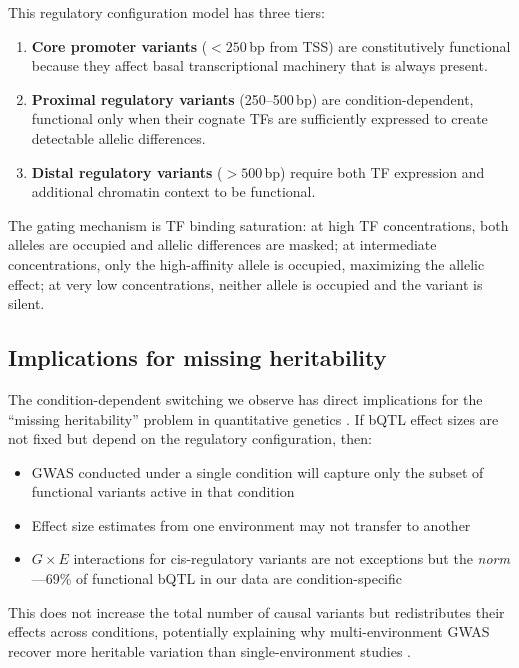 \documentclass[10pt,letterpaper]{article}
\begin{document}
This regulatory configuration model has three tiers:

\begin{enumerate}
  \item \textbf{Core promoter variants} ($< 250$\,bp from TSS) are
    constitutively functional because they affect basal transcriptional
    machinery that is always present.
  \item \textbf{Proximal regulatory variants} (250--500\,bp) are
    condition-dependent, functional only when their cognate TFs are
    sufficiently expressed to create detectable allelic differences.
  \item \textbf{Distal regulatory variants} ($> 500$\,bp) require both
    TF expression and additional chromatin context to be functional.
\end{enumerate}

The gating mechanism is TF binding saturation: at high TF concentrations,
both alleles are occupied and allelic differences are masked; at intermediate
concentrations, only the high-affinity allele is occupied, maximizing the
allelic effect; at very low concentrations, neither allele is occupied and
the variant is silent.

\subsection*{Implications for missing heritability}

The condition-dependent switching we observe has direct implications for the
``missing heritability'' problem in quantitative genetics
\cite{manolio2009}. If bQTL effect sizes are not fixed but depend on the
regulatory configuration, then:

\begin{itemize}
  \item GWAS conducted under a single condition will capture only the subset
    of functional variants active in that condition
  \item Effect size estimates from one environment may not transfer to another
  \item $G \times E$ interactions for cis-regulatory variants are not
    exceptions but the \emph{norm}---69\% of functional bQTL in our data are
    condition-specific
\end{itemize}

This does not increase the total number of causal variants but redistributes
their effects across conditions, potentially explaining why multi-environment
GWAS recover more heritable variation than single-environment studies
\cite{deng2022}.
\end{document}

* * * * *

> Work item: Please, from the entries above, set down exactly the lines from the one containing "500$\,bp) require both" through the one containing "in quantitative genetics", and only those.

> Your solution:
  \item \textbf{Distal regulatory variants} ($> 500$\,bp) require both
    TF expression and additional chromatin context to be functional.
\end{enumerate}

The gating mechanism is TF binding saturation: at high TF concentrations,
both alleles are occupied and allelic differences are masked; at intermediate
concentrations, only the high-affinity allele is occupied, maximizing the
allelic effect; at very low concentrations, neither allele is occupied and
the variant is silent.

\subsection*{Implications for missing heritability}

The condition-dependent switching we observe has direct implications for the
``missing heritability'' problem in quantitative genetics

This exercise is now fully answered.